[英]Python regex for select/extract from nested groups
I am trying to process a string with CHAR(int) and NCHAR(int) to convert those instances with their ASCII counter-parts. 我正在尝试使用CHAR(int)和NCHAR(int)处理一个字符串,以使用其ASCII计数器转换这些实例。 An example would be something like this: 一个例子是这样的:
CHAR(124) + (SELECT TOP 1 CAST(name AS VARCHAR(8000)) FROM (SELECT TOP 1 colid, name FROM [Projects]..[syscolumns]
WHERE xtype=char(85)
AND id = OBJECT_ID(NCHAR(69)+NCHAR(78)+NCHAR(95)+NCHAR(69)+NCHAR(109)+NCHAR(112)+NCHAR(108))
Note that I don't want to do anything to VARCHAR(int), and just to the CHAR(int) and NCHAR(int) parts only. 请注意,我不想对VARCHAR(int)做任何事情,而只对CHAR(int)和NCHAR(int)部分做任何事情。 The above should translate to: 上面的应该翻译为:
|(SELECT TOP 1 CAST(name AS VARCHAR(8000)) FROM (SELECT TOP 1 colid, name FROM [Projects]..[syscolumns] WHERE xtype=U AND id = OBJECT_ID(EN_Empl) |(选择顶部1个CAST(名称为VARCHAR(8000)),来自(选择顶部1个colid,名称为[项目] .. [syscolumns]),其中xtype = U AND id = OBJECT_ID(EN_Empl)
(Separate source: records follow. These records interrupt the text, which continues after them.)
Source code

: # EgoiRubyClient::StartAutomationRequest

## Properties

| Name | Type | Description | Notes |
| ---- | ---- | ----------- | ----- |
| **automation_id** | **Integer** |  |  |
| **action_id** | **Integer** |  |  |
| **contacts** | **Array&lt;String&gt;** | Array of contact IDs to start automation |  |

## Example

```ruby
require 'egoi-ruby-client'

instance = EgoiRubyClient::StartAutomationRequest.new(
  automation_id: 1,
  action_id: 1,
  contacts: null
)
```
Note that any "+" on either side of CHAR(int) or NCHAR(int) should be removed. 请注意,应删除CHAR(int)或NCHAR(int)两侧的任何“ +”号。 I tried the the following: 我尝试了以下方法:
def conv(m):
return chr(int(m.group(2)))
print re.sub(r'([\+ ]?n?char\((.*?)\)[\+ ]?)', conv, str, re.IGNORECASE)
where str
=the raw string that must be processed. 其中str
=必须处理的原始字符串。
Somehow, the VARCHAR(8000) is being picked up. 不知何故,VARCHAR(8000)被拾取。 If I tweak the regex, the "=" after xtype is going away, rather than just the space and the "+" on either side of a CHAR(int) or NCHAR(int) instance. 如果我调整正则表达式,则xtype之后的“ =”将会消失,而不仅仅是CHAR(int)或NCHAR(int)实例两侧的空格和“ +”。
Hope someone can pull me out of this. 希望有人可以把我从中拉出来。
ADDITIONAL SAMPLE STRINGS: 其他示例字符串:
String "char(124)+(Select Top 1 cast(name as varchar(8000)) from (Select Top 1 colid,name From [Projects]..[syscolumns] Where id = OBJECT_ID(NCHAR(69)+NCHAR(78)+NCHAR(95)+NCHAR(69)+NCHAR(109)+NCHAR(112)+NCHAR(108)))"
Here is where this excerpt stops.